Kusha Kapila (born 19 September 1989) is an Indian fashion editor, Internet celebrity, comedian, actress, and YouTuber from New Delhi, India.

Personal life 
Kapila is a Punjabi Hindu from New Delhi. She married Zorawar Singh Ahluwalia, a former employee at Diageo in 2017.

Career 
After graduation from National Institute of Fashion Technology in fashion design, she worked as a merchandising intern for Bhartiya International Limited based on Delhi for three months. Subsequently, she worked as a product design intern at Chisell Effects, in Noida. In 2013, she started working as a fashion correspondent for a Delhi-based clothing firm, Apparel Online.

In May 2014, she joined Razorfish Neev and started working as a copywriter.

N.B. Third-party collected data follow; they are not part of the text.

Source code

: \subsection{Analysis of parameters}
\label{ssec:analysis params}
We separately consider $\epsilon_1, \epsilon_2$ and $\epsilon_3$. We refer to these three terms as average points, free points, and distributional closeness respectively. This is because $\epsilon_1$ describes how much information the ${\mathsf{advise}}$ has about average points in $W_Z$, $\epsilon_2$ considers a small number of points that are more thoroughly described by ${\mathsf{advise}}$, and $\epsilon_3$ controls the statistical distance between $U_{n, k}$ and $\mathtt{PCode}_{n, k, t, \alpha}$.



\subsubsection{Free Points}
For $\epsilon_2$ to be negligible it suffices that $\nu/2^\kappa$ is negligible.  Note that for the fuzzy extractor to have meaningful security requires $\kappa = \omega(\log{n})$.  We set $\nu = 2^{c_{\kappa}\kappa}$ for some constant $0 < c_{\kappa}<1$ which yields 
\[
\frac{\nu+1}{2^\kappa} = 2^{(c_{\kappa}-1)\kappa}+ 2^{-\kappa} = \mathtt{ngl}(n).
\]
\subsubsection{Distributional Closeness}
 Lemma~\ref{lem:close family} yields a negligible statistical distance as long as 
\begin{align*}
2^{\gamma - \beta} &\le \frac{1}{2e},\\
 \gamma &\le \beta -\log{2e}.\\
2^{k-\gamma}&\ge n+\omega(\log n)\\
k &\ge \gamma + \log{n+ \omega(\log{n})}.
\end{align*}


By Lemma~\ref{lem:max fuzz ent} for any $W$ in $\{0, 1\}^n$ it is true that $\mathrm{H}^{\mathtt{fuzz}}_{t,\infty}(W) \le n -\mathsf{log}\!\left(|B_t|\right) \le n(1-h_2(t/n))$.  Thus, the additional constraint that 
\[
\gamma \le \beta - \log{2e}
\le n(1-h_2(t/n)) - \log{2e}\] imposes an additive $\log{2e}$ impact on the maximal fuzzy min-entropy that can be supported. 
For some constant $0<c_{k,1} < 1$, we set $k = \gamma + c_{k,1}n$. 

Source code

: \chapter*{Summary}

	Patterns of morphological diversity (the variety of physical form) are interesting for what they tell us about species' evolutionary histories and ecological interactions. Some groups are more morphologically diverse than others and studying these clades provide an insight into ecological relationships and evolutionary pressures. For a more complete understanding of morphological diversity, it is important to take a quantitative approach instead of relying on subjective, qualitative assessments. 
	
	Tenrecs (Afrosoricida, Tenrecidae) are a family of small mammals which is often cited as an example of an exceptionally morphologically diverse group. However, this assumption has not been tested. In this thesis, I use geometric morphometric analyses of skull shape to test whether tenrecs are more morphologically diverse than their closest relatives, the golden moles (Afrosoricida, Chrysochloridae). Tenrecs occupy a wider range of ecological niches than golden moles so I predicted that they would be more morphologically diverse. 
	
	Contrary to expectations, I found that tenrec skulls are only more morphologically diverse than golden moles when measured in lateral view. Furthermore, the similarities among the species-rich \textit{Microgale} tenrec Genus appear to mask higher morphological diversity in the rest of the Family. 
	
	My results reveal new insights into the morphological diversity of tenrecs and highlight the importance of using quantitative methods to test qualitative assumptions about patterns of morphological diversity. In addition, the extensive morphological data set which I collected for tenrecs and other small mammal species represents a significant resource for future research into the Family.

In the same year, she made her first debut with the television show Son of Abish hosted by Abish Mathew.

In 2016, she worked for the Times Internet as a fashion editor. Later, she joined iDiva as a content writer head. While working for iDiva, she created and played the fictional character, Billi Masi, which became a major hit, making her an Internet sensation.

In 2020, she appeared in an anthology Netflix film Ghost Stories. She was also in Netflix India's YouTube show Behensplaining.

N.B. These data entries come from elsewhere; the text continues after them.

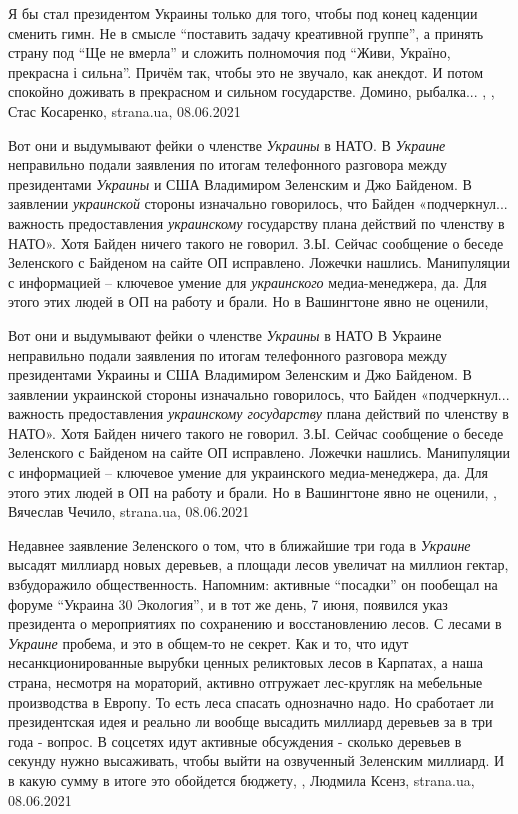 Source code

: Я бы стал президентом Украины только для того, чтобы под конец каденции сменить
гимн.  Не в смысле \enquote{поставить задачу креативной группе}, а принять
страну под \enquote{Ще не вмерла} и сложить полномочия под \enquote{Живи,
Україно, прекрасна і сильна}.  Причём так, чтобы это не звучало, как анекдот. И
потом спокойно доживать в прекрасном и сильном государстве. Домино, рыбалка... ,
, Стас Косаренко, strana.ua, 08.06.2021

Вот они и выдумывают фейки о членстве \emph{Украины} в НАТО.  В \emph{Украине} неправильно
подали заявления по итогам телефонного разговора между президентами \emph{Украины} и
США Владимиром Зеленским и Джо Байденом. В заявлении \emph{украинской} стороны
изначально говорилось, что Байден «подчеркнул... важность предоставления
\emph{украинскому} государству плана действий по членству в НАТО». Хотя Байден ничего
такого не говорил.  З.Ы. Сейчас сообщение о беседе Зеленского с Байденом на
сайте ОП исправлено. Ложечки нашлись.  Манипуляции с информацией – ключевое
умение для \emph{украинского} медиа-менеджера, да. Для этого этих людей в ОП на работу
и брали. Но в Вашингтоне явно не оценили,

Вот они и выдумывают фейки о членстве \emph{Украины} в НАТО В Украине
неправильно подали заявления по итогам телефонного разговора между президентами
Украины и США Владимиром Зеленским и Джо Байденом. В заявлении украинской
стороны изначально говорилось, что Байден «подчеркнул... важность
предоставления \emph{украинскому государству} плана действий по членству в
НАТО». Хотя Байден ничего такого не говорил.  З.Ы. Сейчас сообщение о беседе
Зеленского с Байденом на сайте ОП исправлено. Ложечки нашлись.  Манипуляции с
информацией – ключевое умение для украинского медиа-менеджера, да. Для этого
этих людей в ОП на работу и брали. Но в Вашингтоне явно не оценили,
, Вячеслав Чечило, strana.ua, 08.06.2021

Недавнее заявление Зеленского о том, что в ближайшие три года в \emph{Украине}
высадят миллиард новых деревьев, а площади лесов увеличат на миллион гектар,
взбудоражило общественность. Напомним: активные \enquote{посадки} он пообещал
на форуме \enquote{Украина 30 Экология}, и в тот же день, 7 июня, появился указ
президента о мероприятиях по сохранению и восстановлению лесов.  С лесами в
\emph{Украине} пробема, и это в общем-то не секрет. Как и то, что идут
несанкционированные вырубки ценных реликтовых лесов в Карпатах, а наша страна,
несмотря на мораторий, активно отгружает лес-кругляк на мебельные производства
в Европу.  То есть леса спасать однозначно надо. Но сработает ли президентская
идея и реально ли вообще высадить миллиард деревьев за в три года - вопрос.  В
соцсетях идут активные обсуждения - сколько деревьев в секунду нужно
высаживать, чтобы выйти на озвученный Зеленским миллиард. И в какую сумму в
итоге это обойдется бюджету,
, Людмила Ксенз, strana.ua, 08.06.2021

In 2021, she performed in the Amazon Prime's comedy reality show LOL: Hasse Toh Phasse.

In 2022, she was seen in a reality sketch comedy show Case Toh Banta Hai of Amazon MiniTV. She also performed as a lead cast in Season 2 of Netflix TV series Masaba Masaba. She co-hosted the season 3 of Comicstaan. She made an appearance in Plan A Plan B. She also appeared as a part of jury on Season 7 of Koffee with Karan.

In February 2023, she appeared in Minus One: New Chapter and Selfiee.

Media 
In 2019, Kusha Kapila featured on the cover of Harper's Bazaar India.

In 2021, Kapila featured in Hindustan Times HT Brunch cover story.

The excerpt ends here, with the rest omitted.